[Russell Towle's journal]
( Boschniakia strobilacea)
From: Russell Towle
Subject: California Groundcone
I ventured out today to the head of the Pickering Bar Trail in search of the California Groundcone. It is in bloom. [Also] a species of paintbrush; the Chaparrall Virgin's Bower; and the Harlequin Lupine.
This "Groundcone" is an interesting plant, and quite easy to miss. It looks like a little Douglas Fir cone sticking up out of the ground, always under manzanita bushes. Why manzanita, you say? Because it is parasitic, and attaches itself to the manzanita roots. It has no chlorophyll, and is in the Broomrape family. It is reddish brown. A type specimen for the Jepson Herbarium was collected at Gold Run in 1931; I have only seen it there, and near Secret Ravine, a few miles west, but, not only is it widespread, it has been found from near sea level up to 10,000 feet! Amazing in itself.
|Groundcone in bloom|
The weather is not looking good for the Native Plant hike this Saturday. If it rains we'll probably not do it.
Peregrines in Giant Gap
[North Fork Trails blogpost, April 5, 2007:This afternoon I ventured out to Lovers Leap in search of raptures, I mean, raptors, and found two men spellbound, gazing into the depths. All day it had been cloudy, the canyon dull and flat, shadowless, but as the afternoon waned the sun broke through. Thus the Pinnacles were sharply lit, and shadows deepened, offering more and more contrast, and many of the Sierran snowfields far to the east were luminous, etched whiter than white against the softer pastels of the clouds.

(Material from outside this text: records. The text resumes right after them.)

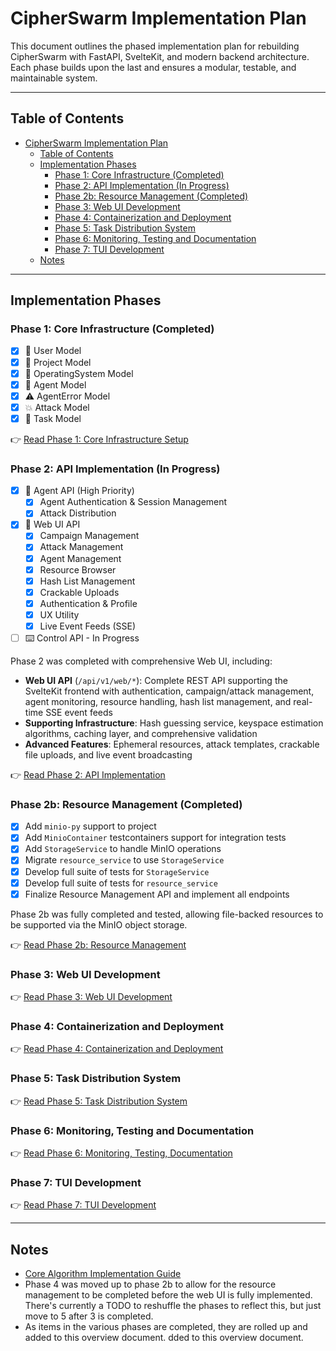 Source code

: # CipherSwarm Implementation Plan

This document outlines the phased implementation plan for rebuilding CipherSwarm with FastAPI, SvelteKit, and modern backend architecture. Each phase builds upon the last and ensures a modular, testable, and maintainable system.

---

## Table of Contents

<!-- mdformat-toc start --slug=github --no-anchors --maxlevel=3 --minlevel=1 -->

- [CipherSwarm Implementation Plan](#cipherswarm-implementation-plan)
  - [Table of Contents](#table-of-contents)
  - [Implementation Phases](#implementation-phases)
    - [Phase 1: Core Infrastructure (Completed)](#phase-1-core-infrastructure-completed)
    - [Phase 2: API Implementation (In Progress)](#phase-2-api-implementation-in-progress)
    - [Phase 2b: Resource Management (Completed)](#phase-2b-resource-management-completed)
    - [Phase 3: Web UI Development](#phase-3-web-ui-development)
    - [Phase 4: Containerization and Deployment](#phase-4-containerization-and-deployment)
    - [Phase 5: Task Distribution System](#phase-5-task-distribution-system)
    - [Phase 6: Monitoring, Testing and Documentation](#phase-6-monitoring-testing-and-documentation)
    - [Phase 7: TUI Development](#phase-7-tui-development)
  - [Notes](#notes)

<!-- mdformat-toc end -->

---

## Implementation Phases

### Phase 1: Core Infrastructure (Completed)

- [x] 👤 User Model
- [x] 📁 Project Model
- [x] 🧠 OperatingSystem Model
- [x] 🤖 Agent Model
- [x] ⚠️ AgentError Model
- [x] 💥 Attack Model
- [x] 🧾 Task Model

👉 [Read Phase 1: Core Infrastructure Setup](phase-1-core-infrastructure.md)

### Phase 2: API Implementation (In Progress)

- [x] 🔐 Agent API (High Priority)
  - [x] Agent Authentication & Session Management
  - [x] Attack Distribution
- [x] 🧠 Web UI API
  - [x] Campaign Management
  - [x] Attack Management
  - [x] Agent Management
  - [x] Resource Browser
  - [x] Hash List Management
  - [x] Crackable Uploads
  - [x] Authentication & Profile
  - [x] UX Utility
  - [x] Live Event Feeds (SSE)
- [ ] ⌨️ Control API - In Progress

Phase 2 was completed with comprehensive Web UI, including:

- **Web UI API** (`/api/v1/web/*`): Complete REST API supporting the SvelteKit frontend with authentication, campaign/attack management, agent monitoring, resource handling, hash list management, and real-time SSE event feeds
- **Supporting Infrastructure**: Hash guessing service, keyspace estimation algorithms, caching layer, and comprehensive validation
- **Advanced Features**: Ephemeral resources, attack templates, crackable file uploads, and live event broadcasting

👉 [Read Phase 2: API Implementation](phase-2-api-implementation.md)

### Phase 2b: Resource Management (Completed)

- [x] Add `minio-py` support to project
- [x] Add `MinioContainer` testcontainers support for integration tests
- [x] Add `StorageService` to handle MinIO operations
- [x] Migrate `resource_service` to use `StorageService`
- [x] Develop full suite of tests for `StorageService`
- [x] Develop full suite of tests for `resource_service`
- [x] Finalize Resource Management API and implement all endpoints

Phase 2b was fully completed and tested, allowing file-backed resources to be supported via the MinIO object storage.

👉 [Read Phase 2b: Resource Management](phase-2b-resource-management.md)

### Phase 3: Web UI Development

👉 [Read Phase 3: Web UI Development](phase-3-web-ui.md)

### Phase 4: Containerization and Deployment

👉 [Read Phase 4: Containerization and Deployment](phase-4-containerization-deployment.md)

### Phase 5: Task Distribution System

👉 [Read Phase 5: Task Distribution System](phase-5-task-distribution.md)

### Phase 6: Monitoring, Testing and Documentation

👉 [Read Phase 6: Monitoring, Testing, Documentation](phase-6-monitoring-testing-documentation.md)

### Phase 7: TUI Development

👉 [Read Phase 7: TUI Development](phase-7-tui-development.md)

---

## Notes

- [Core Algorithm Implementation Guide](core_algorithm_implementation_guide.md)
- Phase 4 was moved up to phase 2b to allow for the resource management to be completed before the web UI is fully implemented. There's currently a TODO to reshuffle the phases to reflect this, but just move to 5 after 3 is completed.
- As items in the various phases are completed, they are rolled up and added to this overview document. dded to this overview document.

The men had hiked and climbed in the Sierra together since childhood. They contemplated a trip down to Green Valley. I began to expound upon the theme of Green Valley, and unleashed a torrent of words, while the North Fork's own dwindling torrent roared two thousand feet below us. I also told them of the Peregrine Falcons and Golden Eagles, but we saw none, though one of them remarked he had seen a Peregrine, while visiting Lovers Leap recently.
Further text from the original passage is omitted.